Eso fue fatal. La mañana del 1° de marzo, el periodista al que le habían filtrado el dato quiso llegar a Monte Carmelo, pero se perdió. Para orientarse, pidió indicaciones a un cartero, sin saber que el hombre era integrante de la secta.
-¿Para qué quiere ir? – le preguntó el cartero al periodista.
-Porque la ATF está preparando algo grande ahí – contestó el hombre de prensa.
Apenas lo perdió de vista, el cartero abandonó su reparto y corrió a avisarle a Koresh.
Cuando el grupo de asalto de la ATF llegó al rancho, los miembros de la secta lo estaban esperando con armas largas, distribuidos por todas las ventanas de la residencia y en otros lugares estratégicos.
Los recibieron a los tiros y los obligaron a retroceder. El saldo fue de cuatro agentes y seis sectarios muertos, y varios heridos de uno y otro lado. Entre los que habían recibido una bala dentro de la casa se contaba Koresh, pero la herida no era grave, podía seguir liderando.
51 días de tensión
Lo que siguió fue un tire y afloje de más de un mes y medio, durante el cual la ATF, el FBI y el gobierno de Bill Clinton cometieron un error detrás del otro.
El rancho quedó sitiado, con francotiradores que apuntaban las 24 horas contra las ventanas, aunque con la indicación de no disparar sin una orden expresa del comando.
Mientras tanto, el negociador de la ATF se comunicada varias veces al día con Koresh o con alguno de sus lugartenientes.
-Si quieren pelear, pelearemos – le advirtió el líder de la secta.

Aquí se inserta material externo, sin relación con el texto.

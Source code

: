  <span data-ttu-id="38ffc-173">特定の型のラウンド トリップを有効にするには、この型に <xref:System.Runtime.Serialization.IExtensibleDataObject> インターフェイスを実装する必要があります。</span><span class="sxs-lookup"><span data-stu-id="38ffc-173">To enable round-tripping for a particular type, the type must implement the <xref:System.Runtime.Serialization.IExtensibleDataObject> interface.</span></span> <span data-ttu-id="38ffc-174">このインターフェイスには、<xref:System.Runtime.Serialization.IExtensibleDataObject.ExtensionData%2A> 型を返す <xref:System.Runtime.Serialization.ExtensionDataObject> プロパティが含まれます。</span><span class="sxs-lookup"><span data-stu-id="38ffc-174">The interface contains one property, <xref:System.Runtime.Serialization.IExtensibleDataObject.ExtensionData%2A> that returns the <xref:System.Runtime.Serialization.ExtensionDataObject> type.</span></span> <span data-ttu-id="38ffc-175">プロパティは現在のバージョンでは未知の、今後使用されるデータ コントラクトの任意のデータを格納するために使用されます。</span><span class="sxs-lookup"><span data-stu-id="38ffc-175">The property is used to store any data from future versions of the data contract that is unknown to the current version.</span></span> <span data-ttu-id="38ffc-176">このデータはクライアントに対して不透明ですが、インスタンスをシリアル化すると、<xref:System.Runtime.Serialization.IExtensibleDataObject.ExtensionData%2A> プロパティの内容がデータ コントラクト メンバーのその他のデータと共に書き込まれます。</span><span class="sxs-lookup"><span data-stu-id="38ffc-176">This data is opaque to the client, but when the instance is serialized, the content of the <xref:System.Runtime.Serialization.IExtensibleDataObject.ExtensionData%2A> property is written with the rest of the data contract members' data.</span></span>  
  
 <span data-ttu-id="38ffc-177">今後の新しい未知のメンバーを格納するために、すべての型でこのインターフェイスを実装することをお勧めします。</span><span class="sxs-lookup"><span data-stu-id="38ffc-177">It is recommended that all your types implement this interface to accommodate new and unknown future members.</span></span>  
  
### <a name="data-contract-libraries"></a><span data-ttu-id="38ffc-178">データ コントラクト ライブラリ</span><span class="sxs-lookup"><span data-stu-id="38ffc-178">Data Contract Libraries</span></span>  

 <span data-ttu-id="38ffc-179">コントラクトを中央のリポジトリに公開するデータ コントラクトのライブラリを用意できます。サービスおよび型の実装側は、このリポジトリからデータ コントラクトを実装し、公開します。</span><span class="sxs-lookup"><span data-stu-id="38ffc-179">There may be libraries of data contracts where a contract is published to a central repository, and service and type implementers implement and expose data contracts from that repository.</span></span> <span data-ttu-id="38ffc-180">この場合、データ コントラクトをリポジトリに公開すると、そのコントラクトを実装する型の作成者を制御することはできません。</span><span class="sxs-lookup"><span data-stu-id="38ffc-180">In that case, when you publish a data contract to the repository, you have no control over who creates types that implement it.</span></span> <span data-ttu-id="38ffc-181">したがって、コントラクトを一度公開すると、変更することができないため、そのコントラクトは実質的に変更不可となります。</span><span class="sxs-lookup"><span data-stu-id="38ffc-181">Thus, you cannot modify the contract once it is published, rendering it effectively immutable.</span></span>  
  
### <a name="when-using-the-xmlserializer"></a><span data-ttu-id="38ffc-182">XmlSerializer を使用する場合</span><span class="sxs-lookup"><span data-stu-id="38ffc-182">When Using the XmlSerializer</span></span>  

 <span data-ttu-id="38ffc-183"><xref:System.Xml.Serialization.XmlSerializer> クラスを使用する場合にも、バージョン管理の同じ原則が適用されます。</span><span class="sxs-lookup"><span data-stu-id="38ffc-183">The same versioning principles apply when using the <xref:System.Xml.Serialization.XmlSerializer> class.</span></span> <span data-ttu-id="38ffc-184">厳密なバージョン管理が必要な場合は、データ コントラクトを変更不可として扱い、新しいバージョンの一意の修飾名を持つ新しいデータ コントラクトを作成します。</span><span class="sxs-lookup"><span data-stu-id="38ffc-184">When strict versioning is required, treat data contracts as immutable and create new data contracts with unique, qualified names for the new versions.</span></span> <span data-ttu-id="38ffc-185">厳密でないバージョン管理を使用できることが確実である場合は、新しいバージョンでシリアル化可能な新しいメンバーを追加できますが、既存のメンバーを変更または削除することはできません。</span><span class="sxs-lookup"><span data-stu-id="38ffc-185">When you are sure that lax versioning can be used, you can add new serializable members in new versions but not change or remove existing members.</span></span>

Para calmar los ánimos, el negociador aceptó la demanda de Koresh para transmitir por la cadena CBS un mensaje de 57 minutos. A cambio, el líder de los Davidianos permitió que salieran 21 niños del rancho. Sus padres se quedaron adentro, a excepción de una mujer que salió días después.
La situación seguía lejos de la solución, pero parecía encaminada hasta que se resolvió que el FBI reemplazara a la ATF en el caso.
A partir de entonces, los hechos se desarrollaron con rapidez. El FBI desembarcó en Waco con un equipo de rescate de rehenes y un negociador que reemplazó al de la ATF. En un primer momento, acordó con Koresh que liberaría a dos niños cada vez que la estación de noticias de radio de Dallas KRLD reprodujera un mensaje sobre la llegada del Apocalipsis.
La grabación se transmitió, pero el falso mesías incumplió su promesa.
Como respuesta, el grupo de asalto – sin consultar al negociador – cortó la electricidad del racho y los Davidianos respondieron colgando un cartel que decía: “Dios nos ayude, queremos a la prensa”.
A partir de entonces, los sitiadores iluminaron el rancho con potentes reflectores y mantuvieron música a todo volumen irradiada por altavoces para desgastar a los miembros de la secta.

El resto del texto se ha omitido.